[Study material]

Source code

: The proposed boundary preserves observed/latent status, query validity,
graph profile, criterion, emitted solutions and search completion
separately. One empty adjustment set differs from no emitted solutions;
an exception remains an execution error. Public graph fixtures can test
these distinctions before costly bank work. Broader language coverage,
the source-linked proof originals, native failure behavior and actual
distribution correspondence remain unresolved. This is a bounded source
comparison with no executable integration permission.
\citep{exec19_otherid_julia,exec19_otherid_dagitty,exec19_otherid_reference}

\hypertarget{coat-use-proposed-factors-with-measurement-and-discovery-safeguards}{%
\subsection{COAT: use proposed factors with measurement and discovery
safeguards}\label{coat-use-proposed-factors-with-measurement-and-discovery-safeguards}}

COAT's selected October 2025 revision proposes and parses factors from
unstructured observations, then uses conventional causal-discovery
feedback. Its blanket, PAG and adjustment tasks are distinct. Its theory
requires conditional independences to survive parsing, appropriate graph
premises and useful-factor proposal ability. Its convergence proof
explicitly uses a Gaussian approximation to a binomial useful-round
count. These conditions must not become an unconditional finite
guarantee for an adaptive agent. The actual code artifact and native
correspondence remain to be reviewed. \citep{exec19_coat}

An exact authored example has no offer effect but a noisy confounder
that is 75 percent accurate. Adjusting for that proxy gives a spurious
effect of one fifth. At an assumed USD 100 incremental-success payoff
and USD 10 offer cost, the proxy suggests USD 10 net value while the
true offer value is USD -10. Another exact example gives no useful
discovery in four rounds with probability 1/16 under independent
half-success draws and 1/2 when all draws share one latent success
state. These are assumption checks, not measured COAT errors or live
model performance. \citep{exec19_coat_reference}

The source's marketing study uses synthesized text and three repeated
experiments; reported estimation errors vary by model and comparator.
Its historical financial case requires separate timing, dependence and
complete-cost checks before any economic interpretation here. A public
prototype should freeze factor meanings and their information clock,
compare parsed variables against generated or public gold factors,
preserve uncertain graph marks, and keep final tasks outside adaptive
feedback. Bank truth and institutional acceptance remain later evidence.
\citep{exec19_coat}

[/Study material]

*Task statement*
Reproduce exactly every line that sits between the start of the entries and the line bearing "comparison with no", counting both of those lines.

*Answer section*
Source code

: The proposed boundary preserves observed/latent status, query validity,
graph profile, criterion, emitted solutions and search completion
separately. One empty adjustment set differs from no emitted solutions;
an exception remains an execution error. Public graph fixtures can test
these distinctions before costly bank work. Broader language coverage,
the source-linked proof originals, native failure behavior and actual
distribution correspondence remain unresolved. This is a bounded source
comparison with no executable integration permission.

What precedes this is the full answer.